‘Tree of Life’ Sparks Mixed Frenzy of Boos, Applause, Glowing Reviews
CANNES -- Ending a prolonged waiting game, Terrence Malick's "The Tree of Life" finally made its way to the Cannes Film Festival, where it was met Monday with scattered boos, an initial round of applause and then a growing chorus of appreciative reviews.
The Palais was packed full of press, who pushed and shoved to secure a seat for the 8:30 a.m. screening that marked the official bow of the movie, which the festival had originally hoped to screen last year only to be told at the time that it was not ready.
And even before the final credits rolled on the elusive director's 138-minute meditation on the meaning of life, the rush to judgment began.
With the film's final, ambiguous image still lingering on the screen, a number of vociferous boos rained down from the balcony, while scattered applause broke out on the floor of the festival's main theater.
"Life," which Malick has been nurturing for years, defies easy categorization: At its center is the evocative tale of a family in Texas in the '50s: The disappointed, disciplinarian dad is played by Brad Pitt, while Jessica Chastain floats through the movie as the comforting and consoling mom. Sean Penn is seen, relatively briefly, in framing sections as one of their sons, grown up, troubled, and wandering through high rises in Houston.

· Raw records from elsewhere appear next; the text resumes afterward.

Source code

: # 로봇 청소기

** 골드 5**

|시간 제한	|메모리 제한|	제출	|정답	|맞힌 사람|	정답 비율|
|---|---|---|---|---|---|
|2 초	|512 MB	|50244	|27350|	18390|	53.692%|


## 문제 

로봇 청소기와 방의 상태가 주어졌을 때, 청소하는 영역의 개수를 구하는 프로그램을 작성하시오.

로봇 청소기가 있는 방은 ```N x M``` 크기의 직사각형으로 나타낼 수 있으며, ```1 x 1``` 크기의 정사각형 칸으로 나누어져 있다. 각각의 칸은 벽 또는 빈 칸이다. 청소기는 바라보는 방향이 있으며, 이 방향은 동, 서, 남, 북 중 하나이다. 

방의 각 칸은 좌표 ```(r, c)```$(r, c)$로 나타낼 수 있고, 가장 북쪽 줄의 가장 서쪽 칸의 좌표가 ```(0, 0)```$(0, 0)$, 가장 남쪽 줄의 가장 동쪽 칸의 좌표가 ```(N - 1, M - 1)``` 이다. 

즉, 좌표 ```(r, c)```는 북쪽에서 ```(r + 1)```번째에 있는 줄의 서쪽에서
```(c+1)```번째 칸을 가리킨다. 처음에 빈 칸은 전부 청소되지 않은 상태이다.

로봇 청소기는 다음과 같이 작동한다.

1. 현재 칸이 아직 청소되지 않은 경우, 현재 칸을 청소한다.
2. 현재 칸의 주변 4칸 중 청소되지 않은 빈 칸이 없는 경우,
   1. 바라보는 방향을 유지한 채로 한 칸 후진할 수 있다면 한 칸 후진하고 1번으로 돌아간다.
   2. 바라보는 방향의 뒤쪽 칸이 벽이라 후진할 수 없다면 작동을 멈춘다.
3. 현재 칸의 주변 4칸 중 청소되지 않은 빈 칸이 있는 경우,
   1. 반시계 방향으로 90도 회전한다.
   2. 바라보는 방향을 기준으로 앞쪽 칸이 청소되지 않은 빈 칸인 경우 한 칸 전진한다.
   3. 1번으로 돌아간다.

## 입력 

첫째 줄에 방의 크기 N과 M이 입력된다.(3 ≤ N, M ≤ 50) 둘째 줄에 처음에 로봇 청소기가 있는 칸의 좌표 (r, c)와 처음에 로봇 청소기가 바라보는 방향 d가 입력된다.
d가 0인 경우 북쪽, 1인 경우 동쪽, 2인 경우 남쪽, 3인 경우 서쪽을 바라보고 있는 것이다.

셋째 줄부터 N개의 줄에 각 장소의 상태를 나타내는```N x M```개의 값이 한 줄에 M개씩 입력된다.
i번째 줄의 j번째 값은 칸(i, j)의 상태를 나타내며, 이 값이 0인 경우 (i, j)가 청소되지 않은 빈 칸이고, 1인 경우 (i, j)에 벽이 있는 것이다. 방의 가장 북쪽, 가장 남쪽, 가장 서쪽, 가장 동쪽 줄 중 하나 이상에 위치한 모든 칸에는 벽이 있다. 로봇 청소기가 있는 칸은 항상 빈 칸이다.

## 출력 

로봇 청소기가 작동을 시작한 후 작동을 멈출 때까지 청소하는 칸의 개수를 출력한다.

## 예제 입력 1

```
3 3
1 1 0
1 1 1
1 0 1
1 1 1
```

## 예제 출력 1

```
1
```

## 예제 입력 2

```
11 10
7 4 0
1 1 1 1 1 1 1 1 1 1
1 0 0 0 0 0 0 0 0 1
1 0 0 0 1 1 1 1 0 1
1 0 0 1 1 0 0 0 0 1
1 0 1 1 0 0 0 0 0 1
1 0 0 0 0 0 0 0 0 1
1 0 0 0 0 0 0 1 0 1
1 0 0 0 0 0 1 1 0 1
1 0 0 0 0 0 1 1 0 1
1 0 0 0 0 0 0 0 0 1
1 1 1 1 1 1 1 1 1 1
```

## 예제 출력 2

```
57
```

And then there is also a magisterial detour into a section that recreates the origins of the universe and the creation of planet Earth, with a stop along the way for a fleeting glimpse of some dinosaurs.
First reactions came in a rat-a-tat volley of tweets. "'Tree of Life' just ended... The ultimate refutation of narrative? An interminable tone poem?," tweeted Hollywood Elsewhere columnist Jeffrey Wells. Proclaimed Salon's Andrew O'Hehir, "If the cosmic astronaut god-baby at the end of '2001' could come back to Earth and make a movie? It would pretty much be 'Tree of Life.'"
Amid a cluster of British journalists, one cracked that during the creation scenes, he kept expecting David Attenborough, the face of the BBC's nature docs, to pop up.
As if to provide context about Cannes' often over-headed instant reactions, Awards Daily's Sasha Stone reached back and found a New York Times account of the Cannes debut of Malick's 1978 "Days of Heaven," which sounded eerily prescient: "Its visual power and its photography were generally praised, but absence of a coherent, fully developed story was lamented."
As more substantive reviews began to issue forth, the tone turned more positive. Calling the movie "mad and magnificent," the Guardian's Peter Bradshaw wrote,"This film is not for everyone....But this is visionary cinema on an unashamedly huge scale." The Hollywood Reporter's Todd McCarthy noted that it is an "exceptional and major film" but is "hardly a movie for the masses and will polarize."
While Cannes tradition demands the auteur-of-the-day show up at an official press conference, Malick opted out of making an appearance at the presser -- and although Malick is in Cannes, there were conflicting reports whether he would walk the red carpet when the film formally screens Monday evening.